Ask for what you need
In Section 7 of the form you can add the dates you’re not available and information about anything you need to be at the hearing. It’s really important to think about anything that might stop you being able to go to the hearing and to write it down. For example:
- you can only attend a hearing during school hours or term time because of childcare responsibilities
- holidays you’ve booked
- any dates you’ve got important medical appointments
If you don’t mention these and the hearing is booked for a date you’re not available, you might not be able to change it.

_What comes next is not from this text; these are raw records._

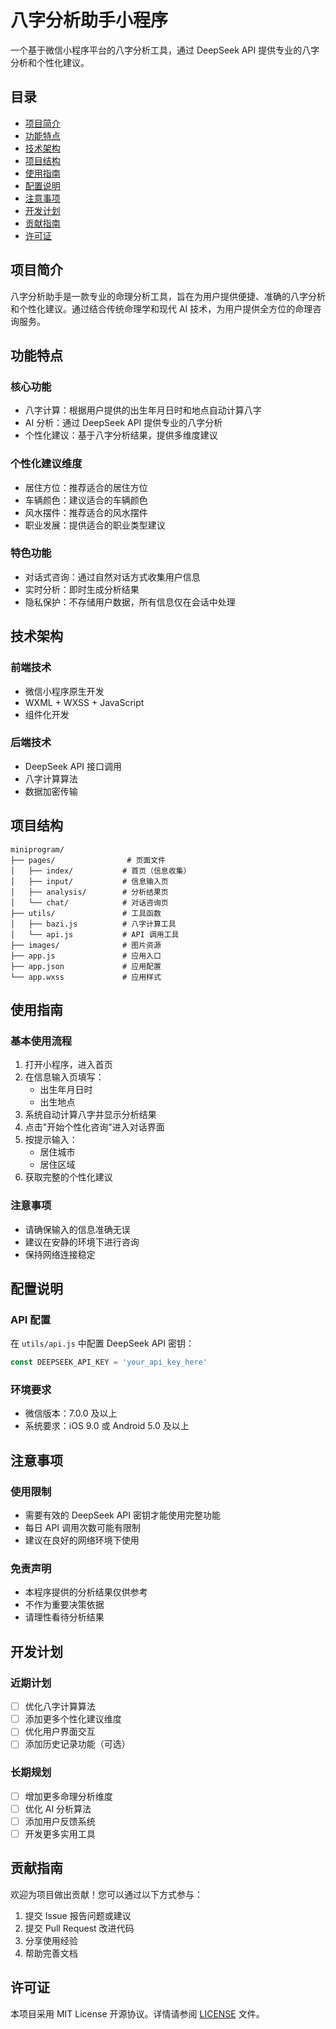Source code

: # 八字分析助手小程序

一个基于微信小程序平台的八字分析工具，通过 DeepSeek API 提供专业的八字分析和个性化建议。

## 目录

- [项目简介](#项目简介)
- [功能特点](#功能特点)
- [技术架构](#技术架构)
- [项目结构](#项目结构)
- [使用指南](#使用指南)
- [配置说明](#配置说明)
- [注意事项](#注意事项)
- [开发计划](#开发计划)
- [贡献指南](#贡献指南)
- [许可证](#许可证)

## 项目简介

八字分析助手是一款专业的命理分析工具，旨在为用户提供便捷、准确的八字分析和个性化建议。通过结合传统命理学和现代 AI 技术，为用户提供全方位的命理咨询服务。

## 功能特点

### 核心功能
- 八字计算：根据用户提供的出生年月日时和地点自动计算八字
- AI 分析：通过 DeepSeek API 提供专业的八字分析
- 个性化建议：基于八字分析结果，提供多维度建议

### 个性化建议维度
- 居住方位：推荐适合的居住方位
- 车辆颜色：建议适合的车辆颜色
- 风水摆件：推荐适合的风水摆件
- 职业发展：提供适合的职业类型建议

### 特色功能
- 对话式咨询：通过自然对话方式收集用户信息
- 实时分析：即时生成分析结果
- 隐私保护：不存储用户数据，所有信息仅在会话中处理

## 技术架构

### 前端技术
- 微信小程序原生开发
- WXML + WXSS + JavaScript
- 组件化开发

### 后端技术
- DeepSeek API 接口调用
- 八字计算算法
- 数据加密传输

## 项目结构

```
miniprogram/
├── pages/                # 页面文件
│   ├── index/           # 首页（信息收集）
│   ├── input/           # 信息输入页
│   ├── analysis/        # 分析结果页
│   └── chat/            # 对话咨询页
├── utils/               # 工具函数
│   ├── bazi.js          # 八字计算工具
│   └── api.js           # API 调用工具
├── images/              # 图片资源
├── app.js               # 应用入口
├── app.json             # 应用配置
└── app.wxss             # 应用样式
```

## 使用指南

### 基本使用流程
1. 打开小程序，进入首页
2. 在信息输入页填写：
   - 出生年月日时
   - 出生地点
3. 系统自动计算八字并显示分析结果
4. 点击"开始个性化咨询"进入对话界面
5. 按提示输入：
   - 居住城市
   - 居住区域
6. 获取完整的个性化建议

### 注意事项
- 请确保输入的信息准确无误
- 建议在安静的环境下进行咨询
- 保持网络连接稳定

## 配置说明

### API 配置
在 `utils/api.js` 中配置 DeepSeek API 密钥：
```javascript
const DEEPSEEK_API_KEY = 'your_api_key_here'
```

### 环境要求
- 微信版本：7.0.0 及以上
- 系统要求：iOS 9.0 或 Android 5.0 及以上

## 注意事项

### 使用限制
- 需要有效的 DeepSeek API 密钥才能使用完整功能
- 每日 API 调用次数可能有限制
- 建议在良好的网络环境下使用

### 免责声明
- 本程序提供的分析结果仅供参考
- 不作为重要决策依据
- 请理性看待分析结果

## 开发计划

### 近期计划
- [ ] 优化八字计算算法
- [ ] 添加更多个性化建议维度
- [ ] 优化用户界面交互
- [ ] 添加历史记录功能（可选）

### 长期规划
- [ ] 增加更多命理分析维度
- [ ] 优化 AI 分析算法
- [ ] 添加用户反馈系统
- [ ] 开发更多实用工具

## 贡献指南

欢迎为项目做出贡献！您可以通过以下方式参与：

1. 提交 Issue 报告问题或建议
2. 提交 Pull Request 改进代码
3. 分享使用经验
4. 帮助完善文档

## 许可证

本项目采用 MIT License 开源协议。详情请参阅 [LICENSE](LICENSE) 文件。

The tribunal centre should be accessible, but write down details of any aids or help you’ll need, such as a sign language interpreter.
Send the form
Send your documents to HM Courts and Tribunals Service, not to the DWP. The address is on the form. You should include the following:
- the completed SSCS1 form
- a copy of your Mandatory Reconsideration Notice
- any further evidence you have, although you can send this later
Post your appeal documents by recorded delivery if you can. Otherwise go to your local Post Office to post them and ask for proof of postage. This can help you later if the tribunal service says you didn’t meet the deadline or if the letter gets lost in the post.
HM Courts and Tribunals Service will check the form and then ask the DWP for their response within another 28 days.
HM Courts and Tribunals Service will send you:
- a copy of the DWP’s response
- information about what happens next
- details of when and where the hearing will be (if you’ve asked for an oral hearing, rather than a paper one)
Get updates about your appeal
After you’ve asked for an oral hearing, you can sign up to get text messages or emails with updates about your appeal.
Your updates will:
- remind you to send your evidence
- confirm that your evidence has arrived
- remind you about the date of your hearing
If you choose to get updates by email, you’ll also get messages about:
- the DWP’s response to your appeal
- any changes to the date of your hearing
To register for updates, contact the Track Your Appeal service.
Track Your Appeal
Telephone: 0300 123 1142, Monday to Friday, 8.30am to 5pm
Calls usually cost up to 40p a minute from mobiles and up to 10p a minute from landlines. It should be free if you have a contract that includes calls to landlines - check with your supplier if you’re not sure.